From the entries that follow, copy each line in which "economy" appears.

Records from a collection
┄┄┄┄┄┄┄┄┄┄

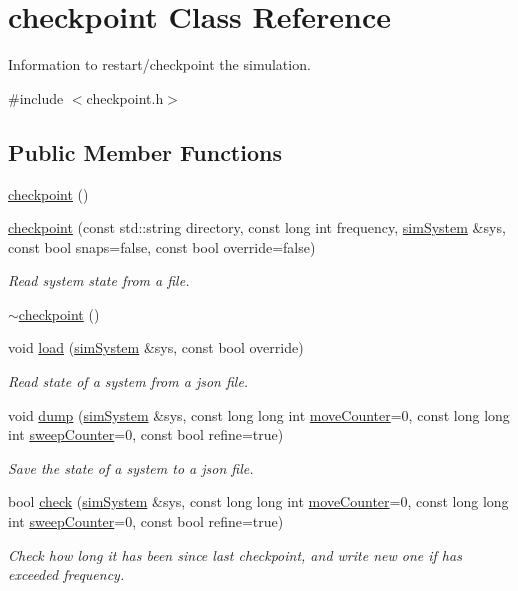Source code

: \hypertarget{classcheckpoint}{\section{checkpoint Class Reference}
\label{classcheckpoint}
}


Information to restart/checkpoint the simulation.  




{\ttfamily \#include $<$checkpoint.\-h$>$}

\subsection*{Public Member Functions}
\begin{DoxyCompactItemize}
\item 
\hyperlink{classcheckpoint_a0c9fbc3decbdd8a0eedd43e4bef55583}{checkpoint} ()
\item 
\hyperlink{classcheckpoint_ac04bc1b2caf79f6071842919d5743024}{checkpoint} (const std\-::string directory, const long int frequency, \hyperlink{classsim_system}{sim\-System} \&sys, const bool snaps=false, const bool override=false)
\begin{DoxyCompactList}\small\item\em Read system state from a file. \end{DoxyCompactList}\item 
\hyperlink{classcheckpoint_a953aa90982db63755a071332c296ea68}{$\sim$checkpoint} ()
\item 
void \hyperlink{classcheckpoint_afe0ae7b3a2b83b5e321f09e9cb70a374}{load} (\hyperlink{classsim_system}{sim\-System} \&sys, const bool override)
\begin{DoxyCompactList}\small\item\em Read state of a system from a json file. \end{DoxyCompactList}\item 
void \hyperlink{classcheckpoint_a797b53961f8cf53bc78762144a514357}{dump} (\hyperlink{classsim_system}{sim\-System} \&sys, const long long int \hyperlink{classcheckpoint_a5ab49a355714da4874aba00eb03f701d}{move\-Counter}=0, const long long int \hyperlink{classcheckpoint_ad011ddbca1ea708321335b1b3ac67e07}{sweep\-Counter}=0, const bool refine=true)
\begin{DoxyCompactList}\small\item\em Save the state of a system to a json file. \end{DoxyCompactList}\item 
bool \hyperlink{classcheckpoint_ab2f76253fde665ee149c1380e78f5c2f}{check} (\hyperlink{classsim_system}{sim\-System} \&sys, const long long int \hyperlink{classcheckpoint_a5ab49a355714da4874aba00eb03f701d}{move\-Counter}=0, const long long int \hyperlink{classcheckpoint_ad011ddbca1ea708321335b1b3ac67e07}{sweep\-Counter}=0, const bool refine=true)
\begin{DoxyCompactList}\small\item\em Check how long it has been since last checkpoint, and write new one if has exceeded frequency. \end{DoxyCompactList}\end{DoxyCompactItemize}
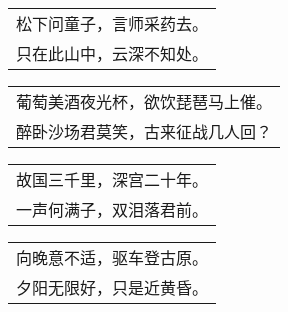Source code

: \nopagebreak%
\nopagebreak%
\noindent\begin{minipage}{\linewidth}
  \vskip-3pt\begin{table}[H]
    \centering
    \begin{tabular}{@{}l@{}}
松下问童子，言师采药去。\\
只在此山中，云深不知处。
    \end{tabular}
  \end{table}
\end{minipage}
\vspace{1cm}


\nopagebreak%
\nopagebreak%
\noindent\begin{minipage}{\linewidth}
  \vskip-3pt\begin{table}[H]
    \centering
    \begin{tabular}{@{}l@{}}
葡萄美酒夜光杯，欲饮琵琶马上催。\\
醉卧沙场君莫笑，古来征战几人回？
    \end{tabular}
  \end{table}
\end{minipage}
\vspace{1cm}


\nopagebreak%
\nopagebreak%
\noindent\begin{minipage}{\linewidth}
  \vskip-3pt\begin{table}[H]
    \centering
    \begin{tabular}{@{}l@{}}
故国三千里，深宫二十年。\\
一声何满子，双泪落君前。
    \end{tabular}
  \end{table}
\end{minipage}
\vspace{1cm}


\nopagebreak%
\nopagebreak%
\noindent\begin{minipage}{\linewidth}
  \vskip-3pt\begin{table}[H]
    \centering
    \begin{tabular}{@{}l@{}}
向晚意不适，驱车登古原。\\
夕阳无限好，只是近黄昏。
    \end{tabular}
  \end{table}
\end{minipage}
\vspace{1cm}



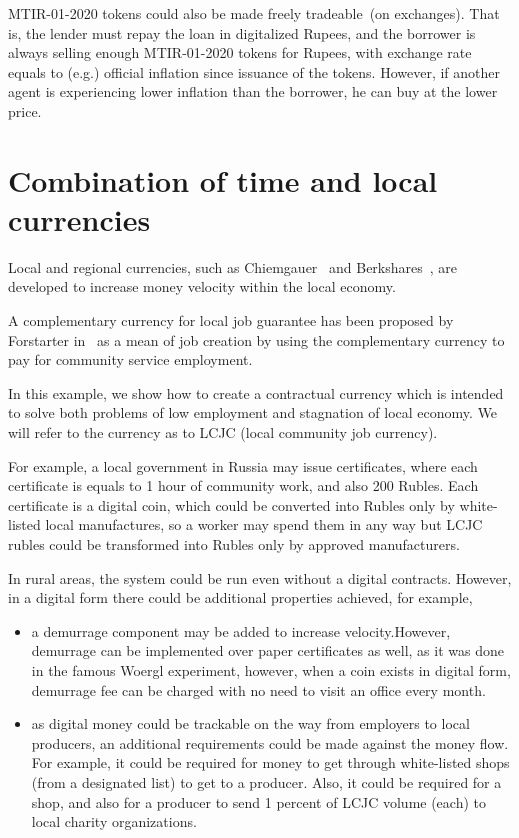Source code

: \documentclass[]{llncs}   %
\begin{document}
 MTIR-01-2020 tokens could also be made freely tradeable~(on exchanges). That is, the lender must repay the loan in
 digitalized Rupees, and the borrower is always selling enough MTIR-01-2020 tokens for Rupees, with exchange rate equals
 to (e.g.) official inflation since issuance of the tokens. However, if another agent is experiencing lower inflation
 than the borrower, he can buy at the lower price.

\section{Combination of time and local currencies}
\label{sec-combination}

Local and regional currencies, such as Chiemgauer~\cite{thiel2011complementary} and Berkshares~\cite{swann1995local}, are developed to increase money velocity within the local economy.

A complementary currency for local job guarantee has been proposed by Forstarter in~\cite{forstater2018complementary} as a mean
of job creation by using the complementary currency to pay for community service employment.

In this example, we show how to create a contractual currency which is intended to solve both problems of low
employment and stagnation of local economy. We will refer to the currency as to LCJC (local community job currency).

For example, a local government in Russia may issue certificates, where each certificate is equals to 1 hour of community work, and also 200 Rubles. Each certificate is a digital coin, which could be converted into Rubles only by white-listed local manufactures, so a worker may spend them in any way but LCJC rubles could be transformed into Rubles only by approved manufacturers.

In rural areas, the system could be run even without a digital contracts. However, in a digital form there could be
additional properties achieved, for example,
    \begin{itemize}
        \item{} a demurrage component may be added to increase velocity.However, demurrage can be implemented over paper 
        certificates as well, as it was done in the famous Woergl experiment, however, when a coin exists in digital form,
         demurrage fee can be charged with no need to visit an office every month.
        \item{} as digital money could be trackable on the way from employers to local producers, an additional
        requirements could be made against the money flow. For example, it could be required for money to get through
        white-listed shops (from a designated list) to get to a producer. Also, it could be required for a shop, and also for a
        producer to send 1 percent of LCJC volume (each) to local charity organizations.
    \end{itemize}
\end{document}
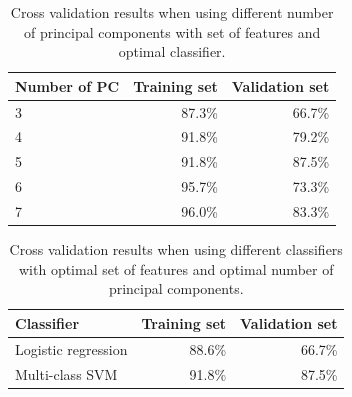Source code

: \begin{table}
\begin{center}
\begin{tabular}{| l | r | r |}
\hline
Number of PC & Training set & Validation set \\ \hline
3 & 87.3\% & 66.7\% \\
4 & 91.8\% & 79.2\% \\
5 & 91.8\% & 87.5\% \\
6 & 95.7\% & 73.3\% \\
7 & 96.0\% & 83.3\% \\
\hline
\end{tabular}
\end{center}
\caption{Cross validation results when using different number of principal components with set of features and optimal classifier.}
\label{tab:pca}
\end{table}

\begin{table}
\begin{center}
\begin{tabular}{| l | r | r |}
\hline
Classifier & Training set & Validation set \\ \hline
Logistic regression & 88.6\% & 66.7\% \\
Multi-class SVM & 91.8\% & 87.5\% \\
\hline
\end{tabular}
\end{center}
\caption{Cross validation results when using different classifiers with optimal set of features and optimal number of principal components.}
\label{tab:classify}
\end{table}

┄┄┄┄┄┄┄┄┄┄

§ **WORKED SOLUTION**
Local and regional currencies, such as Chiemgauer~\cite{thiel2011complementary} and Berkshares~\cite{swann1995local}, are developed to increase money velocity within the local economy.
employment and stagnation of local economy. We will refer to the currency as to LCJC (local community job currency).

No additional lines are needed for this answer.